Data for review —
────────────────────
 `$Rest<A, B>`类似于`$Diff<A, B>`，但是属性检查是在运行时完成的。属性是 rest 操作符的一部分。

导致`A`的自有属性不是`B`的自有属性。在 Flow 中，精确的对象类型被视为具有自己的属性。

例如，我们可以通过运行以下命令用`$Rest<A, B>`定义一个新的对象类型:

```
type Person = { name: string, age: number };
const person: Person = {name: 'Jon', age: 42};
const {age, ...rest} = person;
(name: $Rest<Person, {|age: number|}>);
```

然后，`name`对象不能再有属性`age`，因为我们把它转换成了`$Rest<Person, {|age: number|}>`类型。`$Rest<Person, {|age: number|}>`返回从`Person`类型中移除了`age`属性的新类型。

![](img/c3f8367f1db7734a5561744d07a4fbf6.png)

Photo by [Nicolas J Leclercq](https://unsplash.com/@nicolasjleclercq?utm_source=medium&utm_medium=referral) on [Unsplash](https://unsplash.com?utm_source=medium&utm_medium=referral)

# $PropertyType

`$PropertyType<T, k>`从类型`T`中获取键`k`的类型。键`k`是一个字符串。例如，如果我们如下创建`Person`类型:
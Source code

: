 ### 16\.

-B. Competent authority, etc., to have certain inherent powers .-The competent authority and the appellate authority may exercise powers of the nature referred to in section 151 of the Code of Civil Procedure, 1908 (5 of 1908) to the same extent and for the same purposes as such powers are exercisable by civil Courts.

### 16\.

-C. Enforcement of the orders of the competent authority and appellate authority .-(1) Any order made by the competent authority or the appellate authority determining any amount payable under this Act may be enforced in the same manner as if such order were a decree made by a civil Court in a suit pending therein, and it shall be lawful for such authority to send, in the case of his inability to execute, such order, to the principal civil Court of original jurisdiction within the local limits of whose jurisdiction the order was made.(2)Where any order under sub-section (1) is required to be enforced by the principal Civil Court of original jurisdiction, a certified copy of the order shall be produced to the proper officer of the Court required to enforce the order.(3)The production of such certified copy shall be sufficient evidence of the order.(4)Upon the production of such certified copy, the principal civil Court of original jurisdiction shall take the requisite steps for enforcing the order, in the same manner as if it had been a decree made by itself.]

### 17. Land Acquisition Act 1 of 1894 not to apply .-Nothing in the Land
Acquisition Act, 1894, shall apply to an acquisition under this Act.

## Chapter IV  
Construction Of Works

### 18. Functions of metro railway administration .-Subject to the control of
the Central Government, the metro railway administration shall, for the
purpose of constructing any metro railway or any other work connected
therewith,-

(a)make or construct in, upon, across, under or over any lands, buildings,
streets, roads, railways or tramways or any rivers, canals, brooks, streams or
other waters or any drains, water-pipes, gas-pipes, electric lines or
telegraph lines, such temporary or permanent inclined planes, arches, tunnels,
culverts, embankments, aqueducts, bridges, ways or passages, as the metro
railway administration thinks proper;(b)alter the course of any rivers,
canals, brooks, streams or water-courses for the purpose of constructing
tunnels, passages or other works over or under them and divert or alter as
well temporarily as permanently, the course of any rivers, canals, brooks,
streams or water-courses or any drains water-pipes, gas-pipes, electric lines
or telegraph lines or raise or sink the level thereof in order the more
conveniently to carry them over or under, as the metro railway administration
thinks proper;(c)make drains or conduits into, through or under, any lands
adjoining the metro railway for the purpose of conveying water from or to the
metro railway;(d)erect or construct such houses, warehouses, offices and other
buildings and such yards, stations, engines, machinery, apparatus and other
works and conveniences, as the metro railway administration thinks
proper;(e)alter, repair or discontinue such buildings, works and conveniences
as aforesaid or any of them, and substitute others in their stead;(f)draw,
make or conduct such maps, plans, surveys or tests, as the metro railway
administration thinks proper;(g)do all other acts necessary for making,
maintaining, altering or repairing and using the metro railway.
────────────────────
An exact, complete copy of the lines above from the one with "### 17. Land" through the one with "streams or water-courses or" is the whole answer.

### 17. Land Acquisition Act 1 of 1894 not to apply .-Nothing in the Land
Acquisition Act, 1894, shall apply to an acquisition under this Act.

## Chapter IV  
Construction Of Works

### 18. Functions of metro railway administration .-Subject to the control of
the Central Government, the metro railway administration shall, for the
purpose of constructing any metro railway or any other work connected
therewith,-

(a)make or construct in, upon, across, under or over any lands, buildings,
streets, roads, railways or tramways or any rivers, canals, brooks, streams or
other waters or any drains, water-pipes, gas-pipes, electric lines or
telegraph lines, such temporary or permanent inclined planes, arches, tunnels,
culverts, embankments, aqueducts, bridges, ways or passages, as the metro
railway administration thinks proper;(b)alter the course of any rivers,
canals, brooks, streams or water-courses for the purpose of constructing
tunnels, passages or other works over or under them and divert or alter as
well temporarily as permanently, the course of any rivers, canals, brooks,
streams or water-courses or any drains water-pipes, gas-pipes, electric lines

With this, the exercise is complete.